Aug 27, 2020 • 41min
Stacy Smedley on embodied carbon and focusing on impact
Stacy Smedley started her career in architecture and has worked with global construction company Skanska for the past seven years. She co-conceived the Embodied Carbon in Construction Calculator (EC3) tool last year, and is on loan from Skanska to launch the nonprofit Building Transparency to share and scale EC3. She’s also a songwriter/singer, a parent, and writes children’s books. She talks about aligning personal passions and skill sets with the potential for impact and how we can all be energized by the positive things happening in climate response.

Aug 20, 2020 • 40min
Marge Anderson on inspiring change for a clean energy future
Master communicator Marge Anderson works at the Wisconsin-based nonprofit Slipstream, Inc., where she shapes education to drive behavior change around energy.
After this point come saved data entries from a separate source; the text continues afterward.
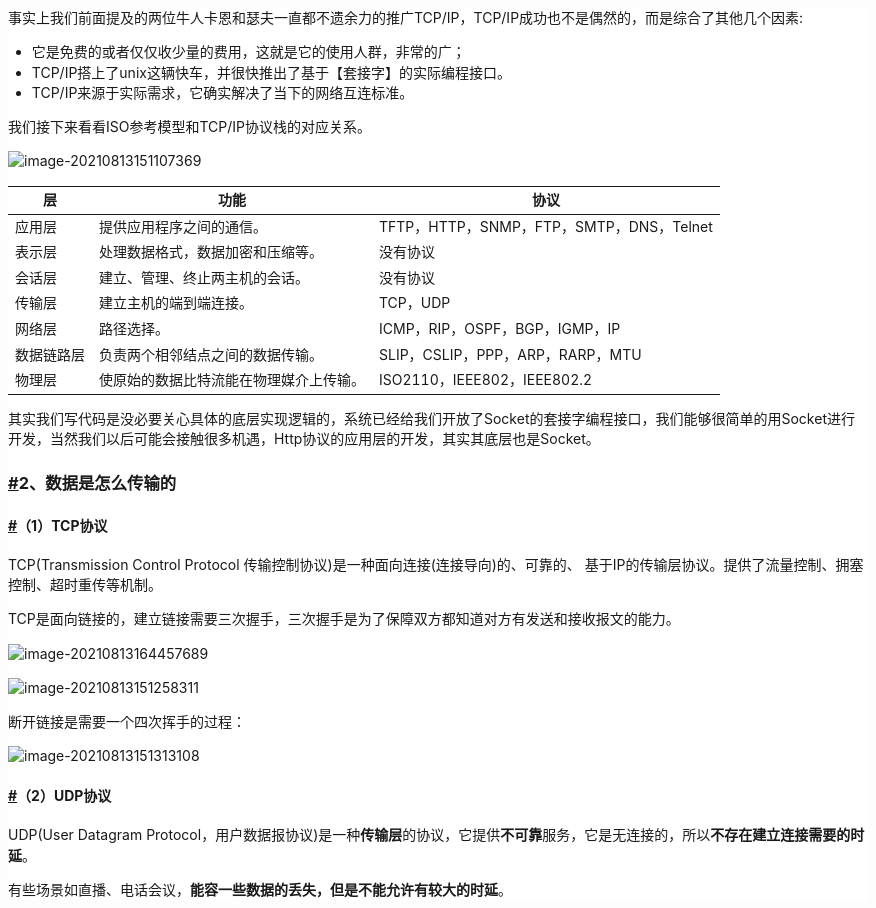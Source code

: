 

事实上我们前面提及的两位牛人卡恩和瑟夫一直都不遗余力的推广TCP/IP，TCP/IP成功也不是偶然的，而是综合了其他几个因素:

- 它是免费的或者仅仅收少量的费用，这就是它的使用人群，非常的广；
- TCP/IP搭上了unix这辆快车，并很快推出了基于【套接字】的实际编程接口。
- TCP/IP来源于实际需求，它确实解决了当下的网络互连标准。

我们接下来看看ISO参考模型和TCP/IP协议栈的对应关系。

![image-20210813151107369](https://ydlclass.com/doc21xnv/assets/image-20210813151107369.432f1bf1.png)

| 层         | 功能                                   | 协议                                     |
| ---------- | -------------------------------------- | ---------------------------------------- |
| 应用层     | 提供应用程序之间的通信。               | TFTP，HTTP，SNMP，FTP，SMTP，DNS，Telnet |
| 表示层     | 处理数据格式，数据加密和压缩等。       | 没有协议                                 |
| 会话层     | 建立、管理、终止两主机的会话。         | 没有协议                                 |
| 传输层     | 建立主机的端到端连接。                 | TCP，UDP                                 |
| 网络层     | 路径选择。                             | ICMP，RIP，OSPF，BGP，IGMP，IP           |
| 数据链路层 | 负责两个相邻结点之间的数据传输。       | SLIP，CSLIP，PPP，ARP，RARP，MTU         |
| 物理层     | 使原始的数据比特流能在物理媒介上传输。 | ISO2110，IEEE802，IEEE802.2              |



 其实我们写代码是没必要关心具体的底层实现逻辑的，系统已经给我们开放了Socket的套接字编程接口，我们能够很简单的用Socket进行开发，当然我们以后可能会接触很多机遇，Http协议的应用层的开发，其实其底层也是Socket。

### [#](https://ydlclass.com/doc21xnv/javase/network/#_2、数据是怎么传输的)2、数据是怎么传输的

#### [#](https://ydlclass.com/doc21xnv/javase/network/#_1-tcp协议)（1）TCP协议

 TCP(Transmission Control Protocol 传输控制协议)是一种面向连接(连接导向)的、可靠的、 基于IP的传输层协议。提供了流量控制、拥塞控制、超时重传等机制。

 TCP是面向链接的，建立链接需要三次握手，三次握手是为了保障双方都知道对方有发送和接收报文的能力。

![image-20210813164457689](https://ydlclass.com/doc21xnv/assets/image-20210813164457689.41dbed69.png)

![image-20210813151258311](https://ydlclass.com/doc21xnv/assets/image-20210813151258311.6ecdec4a.png)

断开链接是需要一个四次挥手的过程：

![image-20210813151313108](https://ydlclass.com/doc21xnv/assets/image-20210813151313108.56542f6d.png)

#### [#](https://ydlclass.com/doc21xnv/javase/network/#_2-udp协议)（2）UDP协议

 UDP(User Datagram Protocol，用户数据报协议)是一种**传输层**的协议，它提供**不可靠**服务，它是无连接的，所以**不存在建立连接需要的时延**。

 有些场景如直播、电话会议，**能容一些数据的丢失，但是不能允许有较大的时延**。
She chaired the US Green Building Council in 2015, and was in Paris for the climate talks. She says that her working-class upbringing did not suggest a path to sustainability but it has informed her leadership in the field. She is an optimist (and cites British environmental leader Tony Juniper on this: “it’s too late for pessimism”), but she feels great urgency and is startlingly succinct: “On climate, we’ve got nine and a half years left. On equity, we’re 400 years too late.”

Aug 13, 2020 • 46min
Carlie Bullock-Jones on building certifications and design for sports
Architect Carlie Bullock-Jones runs Ecoworks Studio in Atlanta and her firm touches many buildings whose owners seek green building certifications including LEED, WELL, and others. This includes very large-scale projects such as professional sports facilities, and she talks about why sustainability-driven design and planning moves in those venues can become a public teaching tool and a community benefit. (Carlie gives a shout out to the late Gail Lindsey, a force-of-nature pioneer who touched many people in the green building movement.)